Anyway, now that it's all over, a few things that I was less than satisfied by:

The weird, sexual drawings that Marty's daughter is caught with in school as a young girl. It's never really made clear where she was getting the imagery from. It is just a red herring?

Rust's visions. They're shown one episode in and then basically forgotten until the climax of the series. I'm actually glad they didn't become a recurring thing because that sort of element is really hard to handle effectively in small doses, leave alone as a constant presence. Still, seems a bit like something shoe-horned in to add to the Weird Fiction stage-dressing.

And that brings me to something that is an observation, not a complaint: the Weird Fiction stuff was stage-dressing. Carcosa, the Yellow King - none of it really points to anything like what Robert Chambers envisioned. It's just another little bit of supernatural ambiance thrown in, like the references to santeria and voodoo. I'm okay with that. The show would have worked without it, but not quite as well.

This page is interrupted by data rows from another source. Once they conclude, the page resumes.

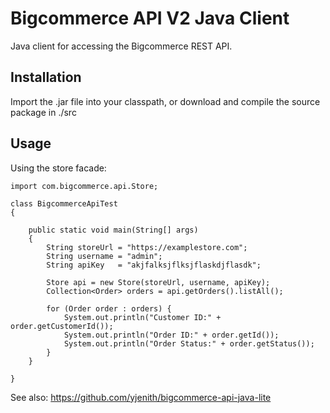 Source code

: Bigcommerce API V2 Java Client
==============================

Java client for accessing the Bigcommerce REST API.

Installation
------------

Import the .jar file into your classpath, or download and compile the source
package in ./src

Usage
-----

Using the store facade:

```
import com.bigcommerce.api.Store;

class BigcommerceApiTest
{

	public static void main(String[] args)
	{
		String storeUrl = "https://examplestore.com";
		String username = "admin";
		String apiKey   = "akjfalksjflksjflaskdjflasdk";

		Store api = new Store(storeUrl, username, apiKey);
		Collection<Order> orders = api.getOrders().listAll();

		for (Order order : orders) {
			System.out.println("Customer ID:" + order.getCustomerId());
			System.out.println("Order ID:" + order.getId());
			System.out.println("Order Status:" + order.getStatus());
		}
	}

}
```
See also: https://github.com/yjenith/bigcommerce-api-java-lite
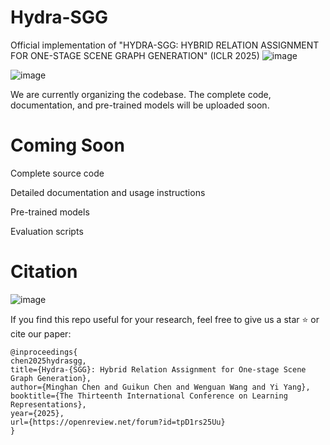 # Hydra-SGG
Official implementation of "HYDRA-SGG: HYBRID RELATION ASSIGNMENT
FOR ONE-STAGE SCENE GRAPH GENERATION" (ICLR 2025)
![image](https://github.com/user-attachments/assets/4b79d2c3-a238-4e22-a629-4cf7a04065d0)

![image](https://github.com/user-attachments/assets/733392d7-f3fb-4dfa-95ac-fc8995092c63)

We are currently organizing the codebase. The complete code, documentation, and pre-trained models will be uploaded soon.


# Coming Soon
Complete source code

Detailed documentation and usage instructions

Pre-trained models

Evaluation scripts




# Citation
![image](https://github.com/user-attachments/assets/0cda404a-a5eb-41a1-b5a8-0eb5e9e50ebb)

If you find this repo useful for your research, feel free to give us a star ⭐ or cite our paper:
```
@inproceedings{
chen2025hydrasgg,
title={Hydra-{SGG}: Hybrid Relation Assignment for One-stage Scene Graph Generation},
author={Minghan Chen and Guikun Chen and Wenguan Wang and Yi Yang},
booktitle={The Thirteenth International Conference on Learning Representations},
year={2025},
url={https://openreview.net/forum?id=tpD1rs25Uu}
}
```

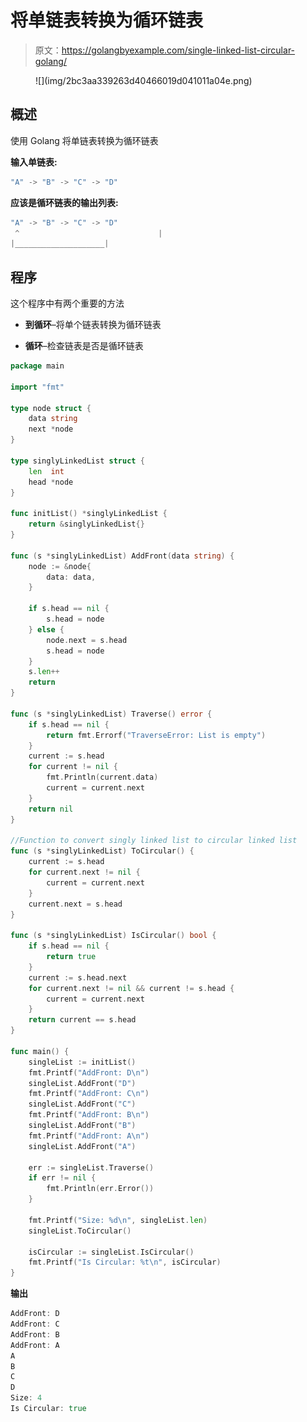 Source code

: # 将单链表转换为循环链表

> 原文：<https://golangbyexample.com/single-linked-list-circular-golang/>

<figure class="wp-block-image size-large">![](img/2bc3aa339263d40466019d041011a04e.png)</figure>

## **概述**

使用 Golang 将单链表转换为循环链表

**输入单链表:**

```go
"A" -> "B" -> "C" -> "D"
```

**应该是循环链表的输出列表:**

```go
"A" -> "B" -> "C" -> "D"
 ^                               |
|____________________|
```

## **程序**

这个程序中有两个重要的方法

*   **到循环**–将单个链表转换为循环链表

*   **循环**–检查链表是否是循环链表

```go
package main

import "fmt"

type node struct {
	data string
	next *node
}

type singlyLinkedList struct {
	len  int
	head *node
}

func initList() *singlyLinkedList {
	return &singlyLinkedList{}
}

func (s *singlyLinkedList) AddFront(data string) {
	node := &node{
		data: data,
	}

	if s.head == nil {
		s.head = node
	} else {
		node.next = s.head
		s.head = node
	}
	s.len++
	return
}

func (s *singlyLinkedList) Traverse() error {
	if s.head == nil {
		return fmt.Errorf("TraverseError: List is empty")
	}
	current := s.head
	for current != nil {
		fmt.Println(current.data)
		current = current.next
	}
	return nil
}

//Function to convert singly linked list to circular linked list
func (s *singlyLinkedList) ToCircular() {
	current := s.head
	for current.next != nil {
		current = current.next
	}
	current.next = s.head
}

func (s *singlyLinkedList) IsCircular() bool {
	if s.head == nil {
		return true
	}
	current := s.head.next
	for current.next != nil && current != s.head {
		current = current.next
	}
	return current == s.head
}

func main() {
	singleList := initList()
	fmt.Printf("AddFront: D\n")
	singleList.AddFront("D")
	fmt.Printf("AddFront: C\n")
	singleList.AddFront("C")
	fmt.Printf("AddFront: B\n")
	singleList.AddFront("B")
	fmt.Printf("AddFront: A\n")
	singleList.AddFront("A")

	err := singleList.Traverse()
	if err != nil {
		fmt.Println(err.Error())
	}

	fmt.Printf("Size: %d\n", singleList.len)
	singleList.ToCircular()

	isCircular := singleList.IsCircular()
	fmt.Printf("Is Circular: %t\n", isCircular)
}
```

**输出**

```go
AddFront: D
AddFront: C
AddFront: B
AddFront: A
A
B
C
D
Size: 4
Is Circular: true
```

Was the show misogynist? It certainly wasn't terribly interested in its female characters except in so far as they acted as foils to the leading men. I'd hesitate to label that as misogyny, although it is a kind of storytelling that is enabled by the way misogynist attitudes prevail in society, and in the crime genre. I'd say that this series wasn't interested in swimming against the tide in this respect; but also that its concerns never lay at that level of social awareness.

Which brings me to my next point: how seriously are we to take all this? I'm inclined to say: not very. There are lots of bravura sequences, snappy dialogue, clever plot twists and just generally a wealth of great filming and great acting in this series. It is a triumph of style, twisting and churning crime show cliches, existential angst and a sprinkling of the occult into a slick, compulsively watchable show that neither insults the intelligence nor elevates it. It isn't stylish crap like, say, American Horror Story. But it doesn't feel like a show which has the slightest relevance to the world outside its own fictional universe, which is fine, but there it is. Compare it to The Wire, which is an engaged and somewhat coherent commentary on society, or The Bridge, which, though not without its own flaws, seems to have something to say about racism and misogyny and violence, at least in its American avatar and I think True Detective emerges as something closer to Sherlock or - much though I came to dislike this show - Dexter. A very stylised television narrative, one that works best viewed as an entertainment staged with great elaboration and detail, and not much more. And, in the case of True Detective, that's probably enough. What would have ruined it all would have been a too-neat resolution - and I think we get some of that in the last few minute - but at least it is balanced out by the fact that Tuttle seems to have emerged from it all with impunity and that Rust and Marty solved the case too late for so very, many victims. Some things have been put to an end by sheer brute force - other, deeper forces still remain.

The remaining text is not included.